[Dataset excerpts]
____________
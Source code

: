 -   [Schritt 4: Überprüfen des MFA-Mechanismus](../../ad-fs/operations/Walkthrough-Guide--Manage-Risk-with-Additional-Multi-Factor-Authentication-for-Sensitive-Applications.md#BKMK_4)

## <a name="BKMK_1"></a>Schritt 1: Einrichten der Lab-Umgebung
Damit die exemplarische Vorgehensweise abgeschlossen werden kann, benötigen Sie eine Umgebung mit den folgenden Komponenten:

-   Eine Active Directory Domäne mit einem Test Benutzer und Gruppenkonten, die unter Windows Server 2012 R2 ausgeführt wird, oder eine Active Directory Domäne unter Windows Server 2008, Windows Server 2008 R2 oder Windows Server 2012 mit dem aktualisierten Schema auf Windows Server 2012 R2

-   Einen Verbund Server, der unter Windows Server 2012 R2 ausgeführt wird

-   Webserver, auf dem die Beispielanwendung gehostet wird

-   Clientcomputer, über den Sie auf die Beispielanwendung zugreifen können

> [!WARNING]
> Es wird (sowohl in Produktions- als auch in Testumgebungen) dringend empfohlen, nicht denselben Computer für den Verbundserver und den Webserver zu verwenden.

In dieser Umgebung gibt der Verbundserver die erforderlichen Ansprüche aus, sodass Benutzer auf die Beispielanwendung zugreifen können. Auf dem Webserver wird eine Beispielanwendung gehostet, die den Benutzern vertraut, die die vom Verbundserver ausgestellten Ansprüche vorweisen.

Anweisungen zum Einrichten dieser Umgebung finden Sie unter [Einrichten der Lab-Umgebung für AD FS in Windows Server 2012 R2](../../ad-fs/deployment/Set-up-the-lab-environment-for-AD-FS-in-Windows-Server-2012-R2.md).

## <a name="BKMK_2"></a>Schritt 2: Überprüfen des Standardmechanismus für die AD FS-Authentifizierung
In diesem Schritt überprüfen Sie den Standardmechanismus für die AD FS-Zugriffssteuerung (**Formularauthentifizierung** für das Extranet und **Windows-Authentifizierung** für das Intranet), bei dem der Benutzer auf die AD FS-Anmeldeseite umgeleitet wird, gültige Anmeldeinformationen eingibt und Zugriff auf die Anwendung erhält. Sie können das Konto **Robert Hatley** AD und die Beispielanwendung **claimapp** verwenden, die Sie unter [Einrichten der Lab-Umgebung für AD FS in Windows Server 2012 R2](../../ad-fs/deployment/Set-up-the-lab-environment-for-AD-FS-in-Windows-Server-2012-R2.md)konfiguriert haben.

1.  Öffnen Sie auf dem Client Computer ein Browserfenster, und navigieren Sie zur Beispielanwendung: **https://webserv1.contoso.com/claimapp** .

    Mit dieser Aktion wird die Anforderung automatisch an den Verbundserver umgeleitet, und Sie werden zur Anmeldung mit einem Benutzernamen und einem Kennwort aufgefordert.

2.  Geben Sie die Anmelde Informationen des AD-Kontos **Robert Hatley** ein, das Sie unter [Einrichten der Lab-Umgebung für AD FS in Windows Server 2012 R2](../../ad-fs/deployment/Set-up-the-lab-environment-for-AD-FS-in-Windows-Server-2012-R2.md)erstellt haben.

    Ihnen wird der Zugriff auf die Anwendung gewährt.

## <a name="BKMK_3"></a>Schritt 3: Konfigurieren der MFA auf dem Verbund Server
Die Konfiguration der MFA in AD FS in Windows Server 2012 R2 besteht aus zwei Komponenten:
____________
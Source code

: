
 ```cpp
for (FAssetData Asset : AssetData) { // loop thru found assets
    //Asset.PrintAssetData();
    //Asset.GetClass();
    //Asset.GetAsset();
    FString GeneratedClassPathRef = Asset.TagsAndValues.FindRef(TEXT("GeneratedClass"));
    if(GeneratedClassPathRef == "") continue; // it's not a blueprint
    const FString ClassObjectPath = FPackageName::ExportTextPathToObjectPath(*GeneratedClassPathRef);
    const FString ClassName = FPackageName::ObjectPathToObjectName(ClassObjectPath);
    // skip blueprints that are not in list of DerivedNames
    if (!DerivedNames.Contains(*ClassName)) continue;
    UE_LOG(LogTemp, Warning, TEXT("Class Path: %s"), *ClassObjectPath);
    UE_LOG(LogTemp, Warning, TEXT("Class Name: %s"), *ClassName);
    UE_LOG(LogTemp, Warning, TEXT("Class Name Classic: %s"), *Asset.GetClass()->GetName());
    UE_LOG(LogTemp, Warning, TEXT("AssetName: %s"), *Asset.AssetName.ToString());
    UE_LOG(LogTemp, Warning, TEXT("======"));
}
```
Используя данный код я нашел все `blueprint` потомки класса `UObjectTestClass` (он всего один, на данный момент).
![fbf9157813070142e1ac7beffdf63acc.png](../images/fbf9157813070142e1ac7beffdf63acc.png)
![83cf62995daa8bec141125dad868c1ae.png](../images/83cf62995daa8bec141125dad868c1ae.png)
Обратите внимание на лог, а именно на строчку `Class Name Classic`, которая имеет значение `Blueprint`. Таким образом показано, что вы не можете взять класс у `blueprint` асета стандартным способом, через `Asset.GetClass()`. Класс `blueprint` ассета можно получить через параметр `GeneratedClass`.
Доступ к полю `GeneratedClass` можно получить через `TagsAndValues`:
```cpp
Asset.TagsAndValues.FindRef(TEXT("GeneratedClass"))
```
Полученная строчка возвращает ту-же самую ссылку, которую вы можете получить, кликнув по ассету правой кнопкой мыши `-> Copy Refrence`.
____________
> GOAL OF THE EXERCISE: Beginning at the line above that contains "dem Verbund Server", return each line exactly through the line that contains "Die Konfiguration der", and no others.

> TASK RESULT:
## <a name="BKMK_3"></a>Schritt 3: Konfigurieren der MFA auf dem Verbund Server
Die Konfiguration der MFA in AD FS in Windows Server 2012 R2 besteht aus zwei Komponenten:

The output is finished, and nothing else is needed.